The middle of sub-Saharan Africa, about a million square miles, includes the “sand river” big game wildlife parks. We’ve just finished 16 days exploring these less visited areas, and we had a ball and some incredible successes game viewing.
This entire swath of Africa, roughly from mid-Tanzania south to the Zambezi River, is mostly vast, sandy scrubland that reminds many Americans of the midveld near the “Four Corners” where Colorado, Arizona, Utah and New Mexico meet. The big difference with Four Corners and this area is its namesake, the great sand rivers that drain so much of the continent.
Here’s a quick summary of our trip:
Our game viewing began in The Selous. Hardly 80 air miles from the coast it isn’t as high and is much more jungly than the other wilderness areas. Game viewing concentrated on the great Rufiji River, one of the two that weaves through the massive 20,000-square miles.
We saw lots and lots of crocs and hippos. When we moved inland from the river on a game drive we encountered the terrestrial mainstay of our entire trip, the impala. This gorgeous antelope is a browser and feeds on the scrub which defines the entire area. We also saw many waterbuck, some bushbuck and buffalo.
We then flew deep into the interior to Ruaha National Park. Here’s where we had our best game viewing, including a first game drive that encountered a young male leopard on his recently killed impala! This is also where we saw our first lion and encountered the rare lesser kudu, as well as the more common greater kudu.
We also saw lots of baboon, and really a lot of giraffe. Also encountered some elephant (more about them below), zebra and Grant’s gazelle and everywhere as always, the impala. Night game drives routinely encountered civet and sometimes, hyaena.
In both Ruaha and Zambia’s South Luangwa, which followed, night game drives gave us some real drama as we followed leopard kills. Didn’t see the takedown, but they were exciting times!
Our last week was in South Luangwa National Park in Zambia at two different locations. Here’s where those who weren’t walking had fabulous encounters with wild dog, one of the most precious sightings in Africa, today. (Take a look at yesterday’s blog.)
Once again hippo and croc dominated game viewing, because like The Selous Luangwa is defined by its massive river. We saw our sixth leopard here! That’s absolutely one of my most important memories.
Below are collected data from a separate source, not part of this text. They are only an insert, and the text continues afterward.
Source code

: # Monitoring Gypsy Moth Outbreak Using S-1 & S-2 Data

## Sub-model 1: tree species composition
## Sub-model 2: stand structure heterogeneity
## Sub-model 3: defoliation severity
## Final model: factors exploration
Many safaris never see a leopard. Unlike wild dog, they’re not endangered. They’re doing well, but they are reclusive, mostly nocturnal cats. It’s dangerous to draw too many conclusions from any wild experience, precisely because it’s wild! Expectations come from predictability, which the wild has a pernicious way of making difficult if not impossible.
But I do have a theory. The numbers of impala we encountered were enormous. Impala have always had a primary role in almost all of sub-Saharan wildernesses, but I just don’t remember them in the numbers we saw this time.
Leopard’s main prey is impala. That’s the possible connection. Now why there are so many impala – well, I’ve got some preliminary ideas but it’s going to have to wait until I have strong enough wifi to corroborate this notion with others’ observations.
The other lasting memory isn’t so joyful. There were many fewer elephants. Those we saw had very small tusks and in many cases, no tusks at all. We saw no ele in The Selous, some in Ruaha and the largest number in Luangwa.
Everything else in this large area met or (as with leopard) exceeded my expectations, corroborated my memories. I know that in northern Tanzania there are two many elephant. Well, not so here.
Our experience corroborates many claims of a dangerous decline in elephant populations, but I want to re-enforce the point that this is not continent-wide. But it seems true in the sand rivers wilderness areas.